Informare il cliente della mancata iscrizione all’Albo non esclude il reato dell’esercizio abusivo della professione: a dirlo è la Cassazione

La Corte di Cassazione, con la sentenza n. 12282 del 16 aprile, ha confermato la responsabilità penale per esercizio abusivo di una professione (ai sensi dell’art. 348 c.p.) di un soggetto che compie attività riferibili ad una professione senza essere regolarmente abilitato all’esercizio della stessa.

La Corte ha specificato che le attività si considerano svolte abusivamente quando sono poste in essere in via continuativa e in maniera organizzata e dietro compenso, e in generale quando creano le oggettive apparenze di un’attività professionale svolta da un professionista iscritto al relativo Albo.

Queste considerazioni del Giudice di legittimità, riprendono l’orientamento già espresso dalla Corte di Cassazione a Sezioni Unite, nella pronuncia n. 11545 del 15.12.2011.
Nella vicenda sottoposta alla Corte di Cassazione, l’imputata ricorrente era stata condannata dalla Corte d’Appello per aver svolto attività retribuita di gestione di dati contabili e fiscali, tenuta della contabilità, redazione di modelli di pagamenti di imposte, a favore di alcune società (anche rappresentandole nei rapporti con Equitalia e con l’Agenzia delle Entrate), pur non essendo abilitata.

La Corte di Cassazione ha confermato la decisione del Giudice d’appello, rigettando il ricorso dell’imputata, specificando che il reato di esercizio abusivo della professione di cui all’art. 348 c.p., si configura anche se il soggetto che svolge la prestazione dichiara esplicitamente di non essere iscritto all’Albo professionale informando così il cliente.
Risulta quindi punibile penalmente a prescindere dal consenso del destinatario a ricevere l’attività svolta, che resta abusiva.
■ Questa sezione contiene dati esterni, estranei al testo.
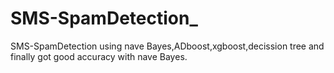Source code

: # SMS-SpamDetection_
SMS-SpamDetection using nave Bayes,ADboost,xgboost,decission tree and finally got good accuracy with nave Bayes.

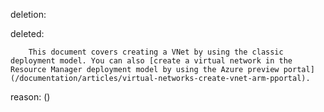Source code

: deletion:

deleted:

		This document covers creating a VNet by using the classic deployment model. You can also [create a virtual network in the Resource Manager deployment model by using the Azure preview portal](/documentation/articles/virtual-networks-create-vnet-arm-pportal).

reason: ()

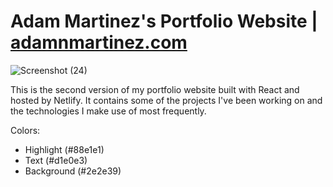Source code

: # Adam Martinez's Portfolio Website | [adamnmartinez.com](adamnmartinez.com) 

![Screenshot (24)](https://github.com/adamnmartinez/sitev2/assets/140022079/81d3c88a-c9cd-4013-81b8-7df6807607cc)

This is the second version of my portfolio website built with React and hosted by Netlify. It contains some of the projects I've been working on and the technologies I make use of most frequently.

Colors:
- Highlight (#88e1e1)
- Text (#d1e0e3)
- Background (#2e2e39)
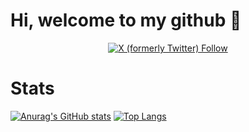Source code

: # Hi, welcome to my github 👋

<p align="center">
    <a href="https://x.com/NMurata_JA">
        <img alt="X (formerly Twitter) Follow" src="https://img.shields.io/twitter/follow/NMurata_JA">
    </a>
</p>

# Stats

[![Anurag's GitHub stats](https://github-readme-stats.vercel.app/api?username=Natu-ja)](https://github.com/anuraghazra/github-readme-stats)
[![Top Langs](https://github-readme-stats.vercel.app/api/top-langs/?username=Natu-ja)](https://github.com/anuraghazra/github-readme-stats)
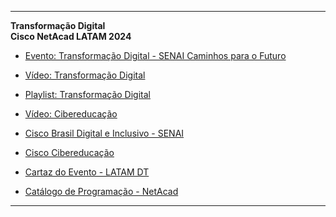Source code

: 
---

**Transformação Digital**  
**Cisco NetAcad LATAM 2024**

- [Evento: Transformação Digital - SENAI Caminhos para o Futuro](https://www.agendatipara.com.br/eventos/transformacao-digital-senai-caminhos-para-o-futuro)

- [Vídeo: Transformação Digital](https://www.youtube.com/watch?v=5lKnzvKiQ7M)

- [Playlist: Transformação Digital](https://www.youtube.com/playlist?list=PLaasdM1C_mDm-Ffh2S6526Q5XW4_PbuT8)

- [Vídeo: Cibereducação](https://www.youtube.com/watch?v=LGLRpUyc2cw)

- [Cisco Brasil Digital e Inclusivo - SENAI](https://www.cisco.com/c/m/pt_br/brasil-digital-e-inclusivo/senai.html)

- [Cisco Cibereducação](https://www.cisco.com/c/m/pt_br/brasil-digital-e-inclusivo/cibereducacao.html)

- [Cartaz do Evento - LATAM DT](https://www.netacadlearnathon.com/dev/wp-content/uploads/2024/08/LATAM_DT_Poster_Portuguese.pdf)

- [Catálogo de Programação - NetAcad](https://www.netacad.com/catalogs/learn/programming)

--- 
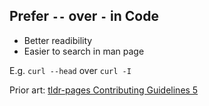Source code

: ## Prefer `--` over `-` in Code

- Better readibility
- Easier to search in man page

E.g. `curl --head` over `curl -I`

Prior art: [tldr-pages Contributing Guidelines 5][1]

[1]: https://github.com/tldr-pages/tldr/blob/main/CONTRIBUTING.md#guidelines "tldr/CONTRIBUTING.md at main · tldr-pages/tldr · GitHub"
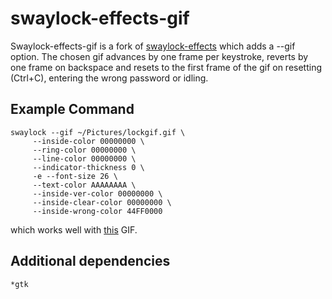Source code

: # swaylock-effects-gif

Swaylock-effects-gif is a fork of [swaylock-effects](https://github.com/mortie/swaylock-effects)
which adds a --gif option. The chosen gif advances by one frame per keystroke, reverts by one frame on backspace and resets to the first frame of the gif on resetting (Ctrl+C), entering the wrong password or idling.

## Example Command

	swaylock --gif ~/Pictures/lockgif.gif \
		 --inside-color 00000000 \
		 --ring-color 00000000 \
		 --line-color 00000000 \
		 --indicator-thickness 0 \
		 -e --font-size 26 \
		 --text-color AAAAAAAA \
		 --inside-ver-color 00000000 \
		 --inside-clear-color 00000000 \
		 --inside-wrong-color 44FF0000

which works well with [this](https://media.giphy.com/media/UqwLwFj26GSyR968z6/giphy.gif) GIF.

## Additional dependencies

	*gtk
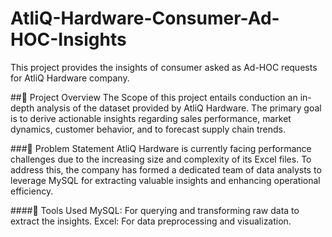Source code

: # AtliQ-Hardware-Consumer-Ad-HOC-Insights
This project provides the insights of consumer asked as Ad-HOC requests for AtliQ Hardware company.

##📌 Project Overview
The Scope of this project entails conduction an in-depth analysis of the dataset provided by AtliQ Hardware. The primary goal is to derive actionable insights regarding sales performance, market dynamics, customer behavior, and to forecast supply chain trends.

###📌 Problem Statement
AtliQ Hardware is currently facing performance challenges due to the increasing size and complexity of its Excel files. To address this, the company has formed a dedicated team of data analysts to leverage MySQL for extracting valuable insights and enhancing operational efficiency.

####📌 Tools Used
MySQL: For querying and transforming raw data to extract the insights.
Excel: For data preprocessing and visualization.

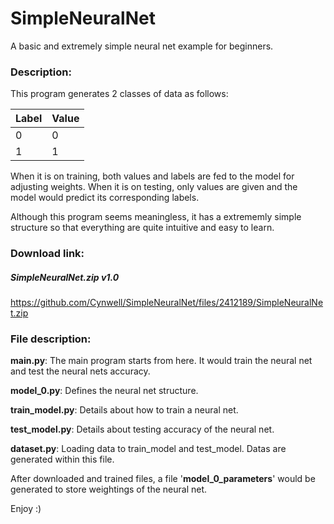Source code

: # SimpleNeuralNet
A basic and extremely simple neural net example for beginners.

### Description:

This program generates 2 classes of data as follows:

| Label | Value |
| ----- | ------|
|  0    |   0   |
|  1    |   1   |

When it is on training, both values and labels are fed to the model for adjusting weights.
When it is on testing, only values are given and the model would predict its corresponding labels.

Although this program seems meaningless, it has a extrememly simple structure so that everything are quite intuitive and easy to learn.


### Download link:

##### SimpleNeuralNet.zip v1.0
https://github.com/Cynwell/SimpleNeuralNet/files/2412189/SimpleNeuralNet.zip


### File description:

**main.py**: The main program starts from here. It would train the neural net and test the neural nets accuracy.

**model_0.py**: Defines the neural net structure.

**train_model.py**: Details about how to train a neural net.

**test_model.py**: Details about testing accuracy of the neural net.

**dataset.py**: Loading data to train_model and test_model. Datas are generated within this file.

After downloaded and trained files, a file '**model_0_parameters**' would be generated to store weightings of the neural net.

Enjoy :)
Nel caso esaminato si configura quindi l’esercizio abusivo della professione di commercialista, senza che rilevino le diciture come ad esempio «consulenze di direzione-legale rapp. Iscritto all’Ancot» riportate dall’imputata nelle fatture rilasciate alle società sue clienti.

L’imputata è considerata colpevole, anche se non ha espressamente indicato accanto al suo nome il titolo di dottore commercialista.